Gated Linear Unit — Enabling stacked convolutions to out-perform RNNs

Pragyan Subedi
3 min readFeb 9, 2024

--

This article is a concise explanation of the Gated Linear Unit (GLU) based gating mechanism introduced in the Language Modeling with Gated Convolutional Networks paper.

Main Idea

“The pre-dominant approach to language modeling to date is based on recurrent neural networks. Their success on this task is often linked to their ability to capture unbounded context

We propose a novel simplified gating mechanism that outperforms Oord et al. (2016b) and investigate the impact of key architectural decisions.

To our knowledge, this is the first time a non-recurrent approach is competitive with strong recurrent models on these large scale language tasks.” — Research Paper

Replacing Recurrent Neural Networks with Convolutions For Language Modeling

Convolutions provide two explicit benefits over Recurrent Neural Networks for Language modeling

1. Convolutions can capture long term dependencies through stacking at O(N/k) time complexity

Recurrent Neural Networks view all inputs in the form of a chain structure which in turn creates a time complexity to O(N) for a context size of N.

However, convolution networks can also represent large context sizes through stacking and extracting hierarchical features over larger and larger contexts with more abstractive features.

This allows them to model long-term dependencies by applying O(N/k) operations over a kernel width k.

2. Convolution operation can be parallelized across a neural network in contrast to sequential neural networks

n recurrent networks, the subsequent output relies on the prior hidden state, limiting the ability to parallelize computations across sequence elements.

Conversely, convolutional networks excel in this regard, as they can compute all input elements simultaneously.

Gating Convolutions using Gated Linear Unit

Recurrent Neural Networks use gating as a mechanism to capture long term dependencies by handling a vanishing gradient problem amongst other benefits such as smoothing gradient flow during backpropagation, or controlling information in a network.

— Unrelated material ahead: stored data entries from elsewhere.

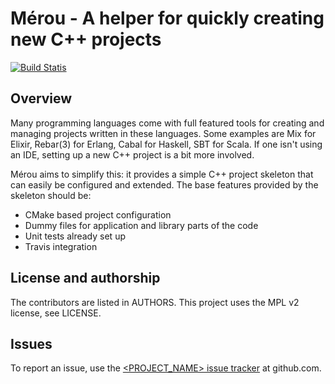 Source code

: # Mérou - A helper for quickly creating new C++ projects

[![Build Statis](https://travis-ci.org/radupopescu/merou.svg?branch=master)](https://travis-ci.org/radupopescu/merou)

## Overview

Many programming languages come with full featured tools for creating and managing projects written in these languages.
Some examples are Mix for Elixir, Rebar(3) for Erlang, Cabal for Haskell, SBT for Scala.
If one isn't using an IDE, setting up a new C++ project is a bit more involved.

Mérou aims to simplify this: it provides a simple C++ project skeleton that can easily be configured and extended.
The base features provided by the skeleton should be:

+ CMake based project configuration
+ Dummy files for application and library parts of the code
+ Unit tests already set up
+ Travis integration

## License and authorship

The contributors are listed in AUTHORS. This project uses the MPL v2 license, see LICENSE.

## Issues

To report an issue, use the [<PROJECT_NAME> issue tracker](https://github.com/radupopescu/merou/issues) at github.com.

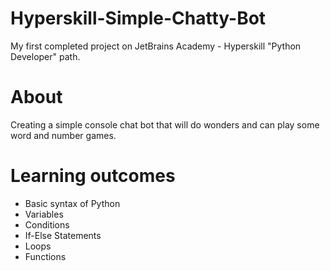 # Hyperskill-Simple-Chatty-Bot
My first completed project on JetBrains Academy - Hyperskill "Python Developer" path.
# About
Creating a simple console chat bot that will do wonders and can play some word and number games.
# Learning outcomes
- Basic syntax of Python
- Variables
- Conditions
- If-Else Statements
- Loops
- Functions

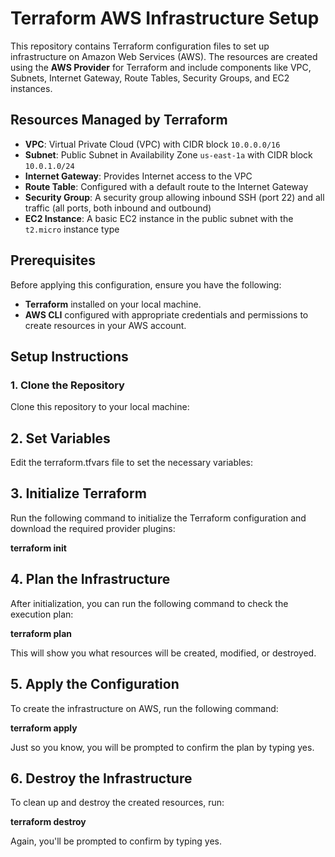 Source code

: # Terraform AWS Infrastructure Setup

This repository contains Terraform configuration files to set up infrastructure on Amazon Web Services (AWS). The resources are created using the **AWS Provider** for Terraform and include components like VPC, Subnets, Internet Gateway, Route Tables, Security Groups, and EC2 instances.

## Resources Managed by Terraform

- **VPC**: Virtual Private Cloud (VPC) with CIDR block `10.0.0.0/16`
- **Subnet**: Public Subnet in Availability Zone `us-east-1a` with CIDR block `10.0.1.0/24`
- **Internet Gateway**: Provides Internet access to the VPC
- **Route Table**: Configured with a default route to the Internet Gateway
- **Security Group**: A security group allowing inbound SSH (port 22) and all traffic (all ports, both inbound and outbound)
- **EC2 Instance**: A basic EC2 instance in the public subnet with the `t2.micro` instance type

## Prerequisites

Before applying this configuration, ensure you have the following:

- **Terraform** installed on your local machine.
- **AWS CLI** configured with appropriate credentials and permissions to create resources in your AWS account.

## Setup Instructions

### 1. Clone the Repository

Clone this repository to your local machine:

## 2. Set Variables
Edit the terraform.tfvars file to set the necessary variables:

## 3. Initialize Terraform
Run the following command to initialize the Terraform configuration and download the required provider plugins:

**terraform init**

## 4. Plan the Infrastructure
After initialization, you can run the following command to check the execution plan:

**terraform plan**

This will show you what resources will be created, modified, or destroyed.

## 5. Apply the Configuration
To create the infrastructure on AWS, run the following command:

**terraform apply**

Just so you know, you will be prompted to confirm the plan by typing yes.

## 6. Destroy the Infrastructure

To clean up and destroy the created resources, run:

**terraform destroy**

Again, you'll be prompted to confirm by typing yes.
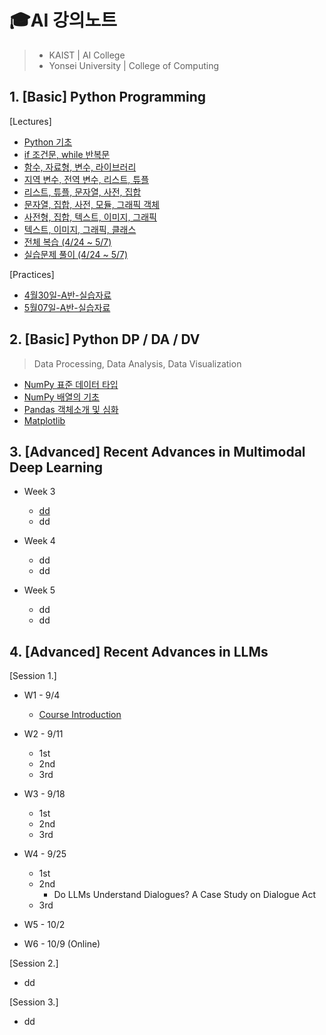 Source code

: # 🎓AI 강의노트

> - KAIST | AI College
> - Yonsei University | College of Computing



## 1. [Basic] Python Programming

[Lectures]

- [Python 기초](0424_PythonBasic.md)
- [if 조건문, while 반복문](0425_IfWhile.md)
- [함수, 자료형, 변수, 라이브러리](0426_FuncLib.md)
- [지역 변수, 전역 변수, 리스트, 튜플](0427_Variables.md)
- [리스트, 튜플, 문자열, 사전, 집합](0428_ListTuple.md)
- [문자열, 집합, 사전, 모듈, 그래픽 객체](0501_StrDict.md)
- [사전형, 집합, 텍스트, 이미지, 그래픽](0502_ImgGraphic.md)
- [텍스트, 이미지, 그래픽, 클래스](0503_Class.md)
- [전체 복습 (4/24 ~ 5/7)](0509_Review.md)
- [실습문제 풀이 (4/24 ~ 5/7)](0510_QAPractice.md)

[Practices]

- [4월30일-A반-실습자료](0430_Practice1.md)
- [5월07일-A반-실습자료](0507_Practice2.md)



## 2. [Basic] Python DP / DA / DV 

> Data Processing, Data Analysis, Data Visualization

- [NumPy 표준 데이터 타입](0511_NumPy.md)
- [NumPy 배열의 기초](0512_NumPy2.md)
- [Pandas 객체소개 및 심화](0515_Pandas.md)
- [Matplotlib](0517_Matplotlib.md)



## 3. [Advanced] Recent Advances in Multimodal Deep Learning

- Week 3
  - [dd](seminar/MM)
  - dd

- Week 4
  - dd
  - dd

- Week 5
  - dd
  - dd



## 4. [Advanced] Recent Advances in LLMs

[Session 1.]

- W1 - 9/4
  - [Course Introduction](seminar/LLM/S1-W1-1.md)

- W2 - 9/11
  -   1st
  -   2nd
  -   3rd
- W3 - 9/18
  - 1st
  - 2nd
  - 3rd
- W4 - 9/25
  - 1st
  - 2nd
    - Do LLMs Understand Dialogues? A Case Study on Dialogue Act
  - 3rd
- W5 - 10/2
- W6 - 10/9 (Online)

[Session 2.]

- dd

[Session 3.]
- dd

Following this notion of achieving gating benefits in convolutional networks, Gradient Linear Units gate provide linear path for the gradients while retaining non-linear capabilities.

The approach is as follows:

  1. All input words are represented by a vector embedding stored in a lookup table D^{|V|×e} where |V| is the number of words in the vocabulary and e is the embedding size. The output of the embedding layer is therefore of shape, (vocab_size, embedding_dimension).
  2. The output of the embedding layer is passed onto the hidden layers for carrying out the convolution operation. Here, A = Word Embeddings (E) * Weights (W) + Bias (b) and B = Word Embeddings (E) * Weights (V) + Bias (c). Both Weights (W and V) belong to a set of real numbers (R) with dimensions k x m x n (k=Slices in channel/stride, m=Input Features/Number of rows, n=Output Features/Number of columns in each row).
  3. The gated output is obtained as an element-wise multiplication of A ⊗ sigmoid(B)
  4. Finally, the gated output is passed through a SoftMax activation layer with its own weight.

Putting it all together, the equation ℎ​l(X)=(X⋅W+b)⊗ σ(X⋅V+c) represents the output of a Gated Linear Unit.

It combines a linear transformation of the input with a gating mechanism, allowing the unit to selectively pass or block information based on the learned gating values. This architecture enables GLUs to capture complex patterns and dependencies within the data, making them valuable components in deep learning architectures.

Note: Convolutions are needed to be designed in a way that they do not look into the future during training. This is done by zero-padding the beginning of the sequence with k-1 elements (shifting the convolutional inputs to prevent the kernels from seeing future context).

Why do Gated Linear Units work?

“The output of each layer is a linear projection X ∗ W + b modulated by the gates σ(X ∗ V + c). Similar to LSTMs, these gates multiply each element of the matrix X∗W+b and control the information passed on in the hierarchy.” — Research Paper

In short, Gated Linear Units allows the network to focus on relevant features by selectively passing or blocking information. Having linear units coupled with the gates allows the retention of non-linear capabilities of the layer while allowing the gradient to propagate through the linear unit without scaling.

--

--